5.9.08

Surf en Somo


Ya ha pasado una semana desde que volvimos del Cantábrico y nada me gustaría más que volver de nuevo allí. El recuerdo de la playa de Somo repleta de surfistas, sentados sobre sus tablas, mirando el mar a la espera de una buena ola, es algo ya imborrable, pero en cuanto podamos, volveremos a repetirlo, pues fueron unos días absolutamente geniales.

Por la mañana nos levantábamos prontito y asomábamos la cabeza fuera de nuestras tiendas, somñolientos y despeinados (especialmente Nacho). Un buen café, unas magdalenas y algunas tostadas terminaban de despertarnos y poco después ya estábamos preparando las cosas para ir a la Escuela Cántabra de Surf, donde Blanca y yo nos habíamos apuntado a un cursillo, Nacho, tras hacerlo un par de veces, este año iba por libre, aunque más tarde nos lo encontrábamos en el mar intentando infiltrarse entre los alumnos como si tal cosa...

Por la tarde Nacho y Blanca se quedaban en el camping Latas o iban a dar una vuelta, yo cogía de nuevo la taba y bajaba a la playa para continuar siendo vapuleado por las olas. Al menos los cuatro primeros días, porque el quinto estaba tan cansado que, muy a pesar mío, ya no pude volver por la tarde, y al sexto día el agotamiento era absoluto, cuando remaba sobre la tabla creía que los brazos se me iban a desencajar de los hombros.
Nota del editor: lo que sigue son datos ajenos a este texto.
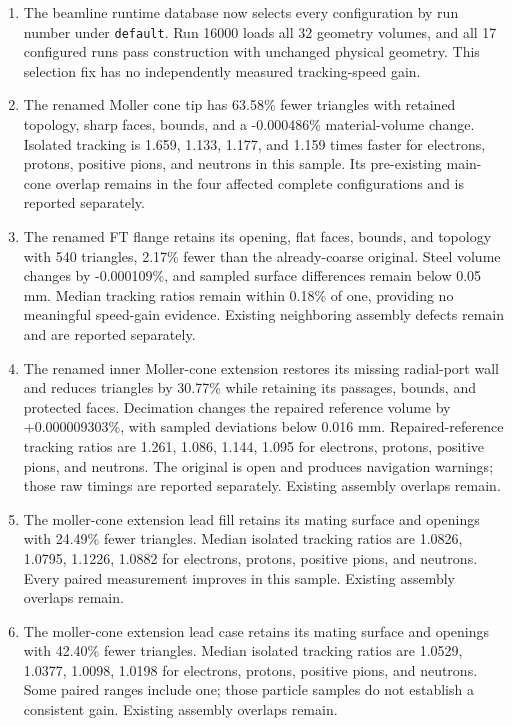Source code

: \begin{enumerate}
\item The beamline runtime database now selects every configuration by run number under \texttt{default}.
Run 16000 loads all 32 geometry volumes, and all 17 configured runs pass construction with unchanged
physical geometry. This selection fix has no independently measured tracking-speed gain.

\item The renamed Moller cone tip has 63.58\% fewer triangles with retained topology, sharp faces, bounds, and
a -0.000486\% material-volume change. Isolated tracking is 1.659, 1.133, 1.177, and 1.159 times faster for
electrons, protons, positive pions, and neutrons in this sample. Its pre-existing main-cone overlap remains in
the four affected complete configurations and is reported separately.

\item The renamed FT flange retains its opening, flat faces, bounds, and topology with 540 triangles, 2.17\%
fewer than the already-coarse original. Steel volume changes by -0.000109\%, and sampled surface differences
remain below 0.05 mm. Median tracking ratios remain within 0.18\% of one, providing no meaningful speed-gain
evidence. Existing neighboring assembly defects remain and are reported separately.

\item The renamed inner Moller-cone extension restores its missing radial-port wall and reduces triangles by
30.77\% while retaining its passages, bounds, and protected faces. Decimation changes the repaired reference
volume by +0.000009303\%, with sampled deviations below 0.016 mm. Repaired-reference tracking ratios are
1.261, 1.086, 1.144, 1.095 for electrons, protons, positive pions, and neutrons. The original is open and
produces navigation warnings; those raw timings are reported separately. Existing assembly overlaps remain.

\item The moller-cone extension lead fill retains its mating surface and openings with 24.49\% fewer
triangles. Median isolated tracking ratios are 1.0826, 1.0795, 1.1226, 1.0882 for electrons, protons, positive
pions, and neutrons. Every paired measurement improves in this sample. Existing assembly overlaps remain.

\item The moller-cone extension lead case retains its mating surface and openings with 42.40\% fewer
triangles. Median isolated tracking ratios are 1.0529, 1.0377, 1.0098, 1.0198 for electrons, protons, positive
pions, and neutrons. Some paired ranges include one; those particle samples do not establish a consistent
gain. Existing assembly overlaps remain.


\end{enumerate}
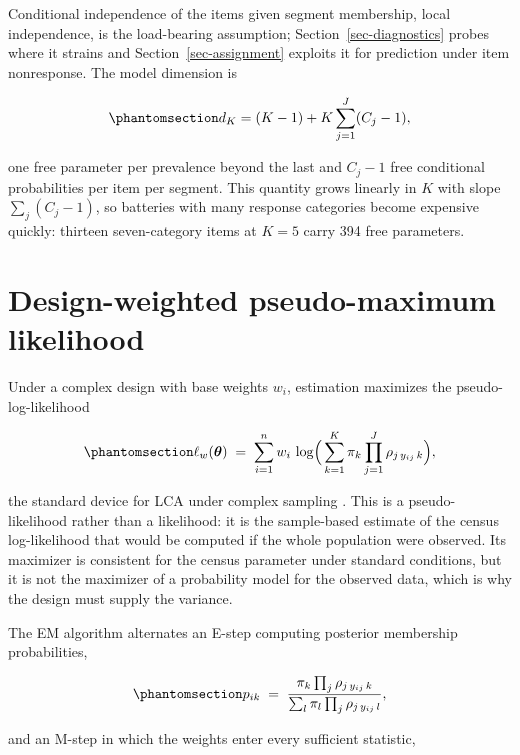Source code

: \documentclass[
  12pt]{article}
\begin{document}
Conditional independence of the items given segment membership, local
independence, is the load-bearing assumption;
Section~\ref{sec-diagnostics} probes where it strains and
Section~\ref{sec-assignment} exploits it for prediction under item
nonresponse. The model dimension is

\begin{equation}\phantomsection\label{eq-df}{
d_K = (K - 1) + K \sum_{j=1}^{J} (C_j - 1),
}\end{equation}

one free parameter per prevalence beyond the last and \(C_j - 1\) free
conditional probabilities per item per segment. This quantity grows
linearly in \(K\) with slope \(\sum_j (C_j-1)\), so batteries with many
response categories become expensive quickly: thirteen seven-category
items at \(K = 5\) carry 394 free parameters.

\section{Design-weighted pseudo-maximum likelihood}\label{sec-pml}

Under a complex design with base weights \(w_i\), estimation maximizes
the pseudo-log-likelihood

\begin{equation}\phantomsection\label{eq-pll}{
\ell_w(\boldsymbol\theta) \;=\; \sum_{i=1}^{n} w_i \,
\log\!\Big( \sum_{k=1}^{K} \pi_k \prod_{j=1}^{J} \rho_{j\,y_{ij}\,k} \Big),
}\end{equation}

the standard device for LCA under complex sampling
\citep{patterson2002, vermunt2007, skinner1989}. This is a
pseudo-likelihood rather than a likelihood: it is the sample-based
estimate of the census log-likelihood that would be computed if the
whole population were observed. Its maximizer is consistent for the
census parameter under standard conditions, but it is not the maximizer
of a probability model for the observed data, which is why the design
must supply the variance.

The EM algorithm \citep{dempster1977} alternates an E-step computing
posterior membership probabilities,

\begin{equation}\phantomsection\label{eq-estep}{
p_{ik} \;=\; \frac{\pi_k \prod_j \rho_{j\,y_{ij}\,k}}
{\sum_{l} \pi_l \prod_j \rho_{j\,y_{ij}\,l}},
}\end{equation}

and an M-step in which the weights enter every sufficient statistic,
\end{document}
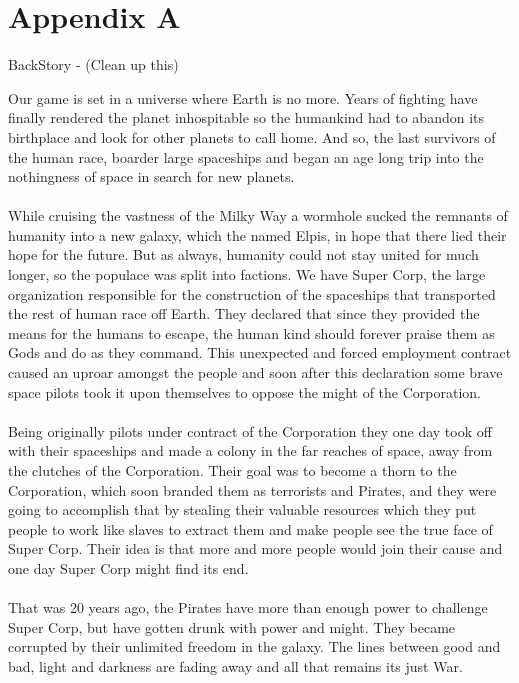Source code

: \documentclass[11pt,a4paper]{article}
\begin{document}
\pagebreak
        \section{Appendix A}

        BackStory - (Clean up this)

        Our game is set in a universe where Earth is no more. Years of fighting have finally rendered the planet inhospitable so the humankind had to abandon its birthplace and look for other planets to call home. And so, the last survivors of the human race, boarder large spaceships and began an age long trip into the nothingness of space in search for new planets. \\\\
        While cruising the vastness of the Milky Way a wormhole sucked the remnants of humanity into a new galaxy, which the named Elpis, in hope that there lied their hope for the future. But as always, humanity could not stay united for much longer, so the populace was split into factions. We have Super Corp, the large organization responsible for the construction of the spaceships that transported the rest of human race off Earth. They declared that since they provided the means for the humans to escape, the human kind should forever praise them as Gods and do as they command. This unexpected and forced employment contract caused an uproar amongst the people and soon after this declaration some brave space pilots took it upon themselves to oppose the might of the Corporation. \\\\

        Being originally pilots under contract of the Corporation they one day took off with their spaceships and made a colony in the far reaches of space, away from the clutches of the Corporation. Their goal was to become a thorn to the Corporation, which soon branded them as terrorists and Pirates, and they were going to accomplish that by stealing their valuable resources which they put people to work like slaves to extract them and make people see the true face of Super Corp. Their idea is that more and more people would join their cause and one day Super Corp might find its end.
        \\ \\

        That was 20 years ago, the Pirates have more than enough power to challenge Super Corp, but have gotten drunk with power and might. They became corrupted by their unlimited freedom in the galaxy. The lines between good and bad, light and darkness are fading away and all that remains its just War.
\end{document}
Así que, cuando conseguía sobrepasar la zona de espumas, donde rompen las olas una tras otra, empujándote, arrastrándote, empeñadas en no dejarte entrar más allá... una vez sobrepasada esta zona, decía, y alcanzado el pico, o al menos cerca de él, me dedicaba a descansar un buen rato, sentado sobre la tabla, mirando a la gente que sabe y meciéndome por las grandes olas que pasaban bajo mi.
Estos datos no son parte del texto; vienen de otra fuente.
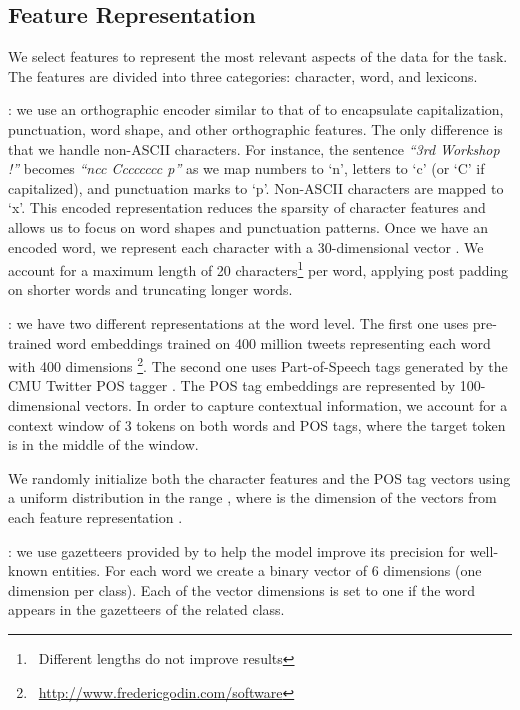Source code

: \documentclass[11pt,letterpaper]{article}
\begin{document}
\subsection{Feature Representation} \label{feature_rep}

We select features to represent the most relevant aspects of the data for the task. The features are divided into three categories: character, word, and lexicons.

: we use an orthographic encoder similar to that of \citet{limsopatham2016_wnut_ner} to encapsulate capitalization, punctuation, word shape, and other orthographic features. The only difference is that we handle non-ASCII characters. For instance, the sentence \emph{``3rd Workshop !''} becomes \emph{``ncc Cccccccc p''} as we map numbers to `n', letters to `c' (or `C' if capitalized), and punctuation marks to `p'. Non-ASCII characters are mapped to `x'. This encoded representation reduces the sparsity of character features and allows us to focus on word shapes and punctuation patterns. Once we have an encoded word, we represent each character with a 30-dimensional vector \cite{DBLP:journals/corr/MaH16}. We account for a maximum length of 20 characters\footnote{~Different lengths do not improve results} per word, applying post padding on shorter words and truncating longer words.

: we have two different representations at the word level. The first one uses pre-trained word embeddings trained on 400 million tweets representing each word with 400 dimensions \cite{godin2015multimedia}\footnote{~\url{http://www.fredericgodin.com/software}}. The second one uses Part-of-Speech tags generated by the CMU Twitter POS tagger \cite{owoputi2013improved}. The POS tag embeddings are represented by 100-dimensional vectors. In order to capture contextual information, we account for a context window of 3 tokens on both words and POS tags, where the target token is in the middle of the window.

We randomly initialize both the character features and the POS tag vectors using a uniform distribution in the range , where  is the dimension of the vectors from each feature representation \cite{he2015delving}.

: we use gazetteers provided by \citet{mishra2016_wnut_ner} to help the model improve its precision for well-known entities. For each word we create a binary vector of 6 dimensions (one dimension per class). Each of the vector dimensions is set to one if the word appears in the gazetteers of the related class.
\end{document}

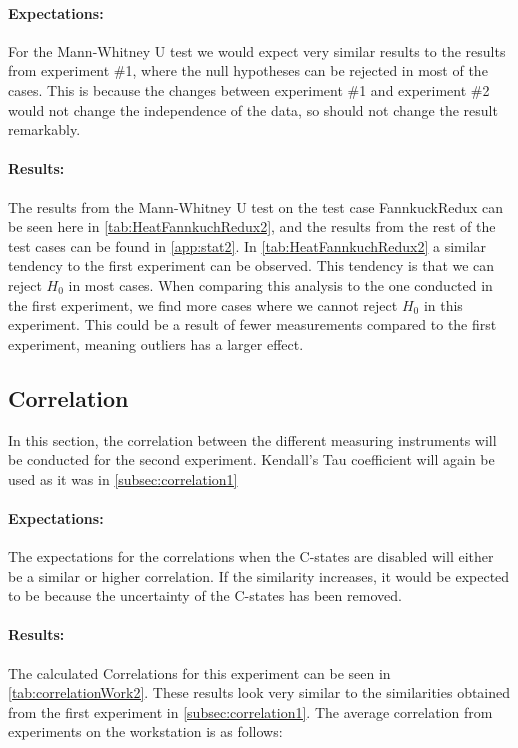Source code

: \paragraph{Expectations:} For the Mann-Whitney U test we would expect very similar results to the results from experiment \#1, where the null hypotheses can be rejected in most of the cases. This is because the changes between experiment \#1 and experiment \#2 would not change the independence of the data, so should not change the result remarkably.



\paragraph{Results:} The results from the Mann-Whitney U test on the test case FannkuckRedux can be seen here in \cref{tab:HeatFannkuchRedux2}, and the results from the rest of the test cases can be found in \cref{app:stat2}. In \cref{tab:HeatFannkuchRedux2}  a similar tendency to the first experiment can be observed. This tendency is that we can reject $H_0$ in most cases. When comparing this analysis to the one conducted in the first experiment, we find more cases where we cannot reject $H_0$ in this experiment. This could be a result of fewer measurements compared to the first experiment, meaning outliers has a larger effect.

\subsection{Correlation}\label{subsec:correlation2}
In this section, the correlation between the different measuring instruments will be conducted for the second experiment. Kendall's Tau coefficient\cite{kendall1938new} will again be used as it was in \cref{subsec:correlation1}

\paragraph{Expectations:} The expectations for the correlations when the C-states are disabled will either be a similar or higher correlation. If the similarity increases, it would be expected to be because the uncertainty of the C-states has been removed.



\paragraph{Results:} The calculated Correlations for this experiment can be seen in \cref{tab:correlationWork2}. These results look very similar to the similarities obtained from the first experiment in \cref{subsec:correlation1}. The average correlation from experiments on the workstation is as follows:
A la escuela íbamos en coche, pero por la tarde podías dirigirte directamente a pie a la playa, acortando por un fantástico camino que primero discurría bajo un pequeño bosque de eucaliptos y pinos, enmarañado de moreras, para luego aparecer en un arenal surcado por algunas pasarelas de madera que salvaban las dunas para llevarte hasta la playa. La vista desde la pasarela, arriba de la duna, justo antes de descender a la playa, era perfecta para ver el mar desde lo alto y hacerte una idea de cómo estaba el panorama. El tercer y cuarto día daba miedo ver la altura de las olas, algunas muy adentro, con los surfistas posados como diminutos puntos negros que subían y bajaban, lanzándose en el momento adecuado para deslizarse por auténticas paredes de agua de dos o tres metros. Yo, prudentemente, me dirigía a una zona más tranquila y básicamente intentaba no ahogarme.

Al atardecer emprendía el camino de regreso, chorreando, agotado y feliz, cruzando de nuevo el bosque de eucaliptos y sorteando con cuidado las enormes babosas naranjas que salían a pasear a esas horas.

2 comentarios:

juan rafael dijo...

Si, la verdad es que Cantabria vale la pena.

Constante Desplazamiento dijo...

Estar dentro del agua también merece la pena, hasta en el Mediterráneo.